§ **WHAT YOU ARE ASKED TO DO**
All of the records below should be retyped exactly, with no pictures included.

§ **TASK INPUT**

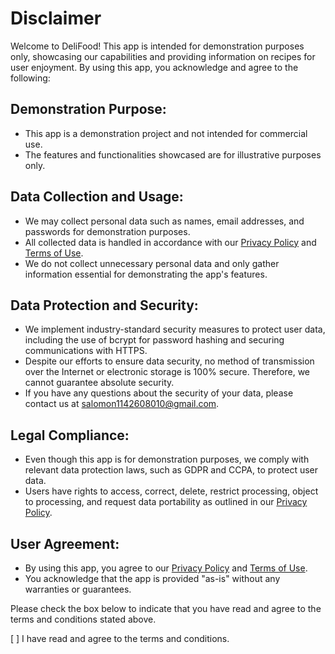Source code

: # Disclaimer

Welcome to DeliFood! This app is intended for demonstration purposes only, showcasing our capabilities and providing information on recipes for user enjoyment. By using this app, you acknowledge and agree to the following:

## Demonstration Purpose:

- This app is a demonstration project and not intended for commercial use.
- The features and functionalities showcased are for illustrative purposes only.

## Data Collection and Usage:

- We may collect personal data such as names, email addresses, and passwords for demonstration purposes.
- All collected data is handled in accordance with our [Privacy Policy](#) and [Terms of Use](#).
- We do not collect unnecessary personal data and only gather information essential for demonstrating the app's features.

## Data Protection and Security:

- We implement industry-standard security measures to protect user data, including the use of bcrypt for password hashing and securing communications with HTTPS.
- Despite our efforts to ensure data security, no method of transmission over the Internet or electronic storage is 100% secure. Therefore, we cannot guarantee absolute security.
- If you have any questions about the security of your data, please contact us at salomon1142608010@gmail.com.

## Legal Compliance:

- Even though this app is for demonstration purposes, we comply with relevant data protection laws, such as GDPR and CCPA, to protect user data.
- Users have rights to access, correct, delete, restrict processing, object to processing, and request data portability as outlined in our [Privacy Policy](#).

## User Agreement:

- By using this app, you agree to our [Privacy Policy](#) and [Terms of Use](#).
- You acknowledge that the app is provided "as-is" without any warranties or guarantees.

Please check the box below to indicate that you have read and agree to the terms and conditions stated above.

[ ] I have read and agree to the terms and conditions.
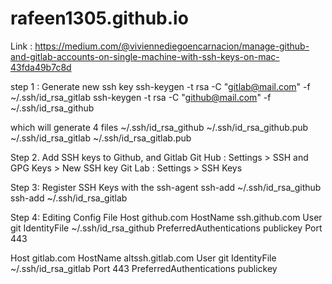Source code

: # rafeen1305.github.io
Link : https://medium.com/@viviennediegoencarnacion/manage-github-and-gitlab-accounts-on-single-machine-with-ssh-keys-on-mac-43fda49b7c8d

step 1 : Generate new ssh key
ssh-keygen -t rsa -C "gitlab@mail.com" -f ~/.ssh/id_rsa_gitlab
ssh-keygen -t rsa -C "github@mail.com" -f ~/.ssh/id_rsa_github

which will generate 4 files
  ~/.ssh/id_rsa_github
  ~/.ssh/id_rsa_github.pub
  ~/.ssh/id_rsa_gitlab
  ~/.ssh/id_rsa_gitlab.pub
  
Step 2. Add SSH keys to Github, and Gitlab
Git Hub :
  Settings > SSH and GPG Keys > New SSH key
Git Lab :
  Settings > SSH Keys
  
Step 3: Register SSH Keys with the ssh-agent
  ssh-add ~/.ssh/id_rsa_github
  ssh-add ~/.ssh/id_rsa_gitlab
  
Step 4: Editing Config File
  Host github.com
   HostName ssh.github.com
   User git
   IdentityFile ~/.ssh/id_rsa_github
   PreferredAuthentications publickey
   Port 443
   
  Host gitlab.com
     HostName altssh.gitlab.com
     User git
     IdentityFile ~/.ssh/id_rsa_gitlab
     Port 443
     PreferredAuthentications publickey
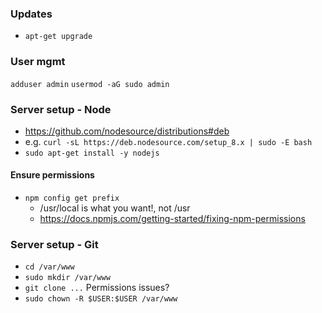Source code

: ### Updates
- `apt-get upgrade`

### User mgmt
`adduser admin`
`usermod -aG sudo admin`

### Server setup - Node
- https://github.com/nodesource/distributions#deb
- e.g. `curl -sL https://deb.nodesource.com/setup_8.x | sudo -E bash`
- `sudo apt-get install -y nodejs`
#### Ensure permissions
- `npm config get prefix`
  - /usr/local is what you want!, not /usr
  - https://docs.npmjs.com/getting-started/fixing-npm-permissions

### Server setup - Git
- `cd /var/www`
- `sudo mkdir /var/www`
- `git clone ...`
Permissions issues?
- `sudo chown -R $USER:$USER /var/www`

§ **THE COMPLETED TASK**
Source code

: # Disclaimer

Welcome to DeliFood! This app is intended for demonstration purposes only, showcasing our capabilities and providing information on recipes for user enjoyment. By using this app, you acknowledge and agree to the following:

## Demonstration Purpose:

- This app is a demonstration project and not intended for commercial use.
- The features and functionalities showcased are for illustrative purposes only.

## Data Collection and Usage:

- We may collect personal data such as names, email addresses, and passwords for demonstration purposes.
- All collected data is handled in accordance with our [Privacy Policy](#) and [Terms of Use](#).
- We do not collect unnecessary personal data and only gather information essential for demonstrating the app's features.

## Data Protection and Security:

- We implement industry-standard security measures to protect user data, including the use of bcrypt for password hashing and securing communications with HTTPS.
- Despite our efforts to ensure data security, no method of transmission over the Internet or electronic storage is 100% secure. Therefore, we cannot guarantee absolute security.
- If you have any questions about the security of your data, please contact us at salomon1142608010@gmail.com.

## Legal Compliance:

- Even though this app is for demonstration purposes, we comply with relevant data protection laws, such as GDPR and CCPA, to protect user data.
- Users have rights to access, correct, delete, restrict processing, object to processing, and request data portability as outlined in our [Privacy Policy](#).

## User Agreement:

- By using this app, you agree to our [Privacy Policy](#) and [Terms of Use](#).
- You acknowledge that the app is provided "as-is" without any warranties or guarantees.

Please check the box below to indicate that you have read and agree to the terms and conditions stated above.

[ ] I have read and agree to the terms and conditions.
Source code

: # rafeen1305.github.io
Link : https://medium.com/@viviennediegoencarnacion/manage-github-and-gitlab-accounts-on-single-machine-with-ssh-keys-on-mac-43fda49b7c8d

step 1 : Generate new ssh key
ssh-keygen -t rsa -C "gitlab@mail.com" -f ~/.ssh/id_rsa_gitlab
ssh-keygen -t rsa -C "github@mail.com" -f ~/.ssh/id_rsa_github

which will generate 4 files
  ~/.ssh/id_rsa_github
  ~/.ssh/id_rsa_github.pub
  ~/.ssh/id_rsa_gitlab
  ~/.ssh/id_rsa_gitlab.pub
  
Step 2. Add SSH keys to Github, and Gitlab
Git Hub :
  Settings > SSH and GPG Keys > New SSH key
Git Lab :
  Settings > SSH Keys
  
Step 3: Register SSH Keys with the ssh-agent
  ssh-add ~/.ssh/id_rsa_github
  ssh-add ~/.ssh/id_rsa_gitlab
  
Step 4: Editing Config File
  Host github.com
   HostName ssh.github.com
   User git
   IdentityFile ~/.ssh/id_rsa_github
   PreferredAuthentications publickey
   Port 443
   
  Host gitlab.com
     HostName altssh.gitlab.com
     User git
     IdentityFile ~/.ssh/id_rsa_gitlab
     Port 443
     PreferredAuthentications publickey
Source code

: ### Updates
- `apt-get upgrade`

### User mgmt
`adduser admin`
`usermod -aG sudo admin`

### Server setup - Node
- https://github.com/nodesource/distributions#deb
- e.g. `curl -sL https://deb.nodesource.com/setup_8.x | sudo -E bash`
- `sudo apt-get install -y nodejs`
#### Ensure permissions
- `npm config get prefix`
  - /usr/local is what you want!, not /usr
  - https://docs.npmjs.com/getting-started/fixing-npm-permissions

### Server setup - Git
- `cd /var/www`
- `sudo mkdir /var/www`
- `git clone ...`
Permissions issues?
- `sudo chown -R $USER:$USER /var/www`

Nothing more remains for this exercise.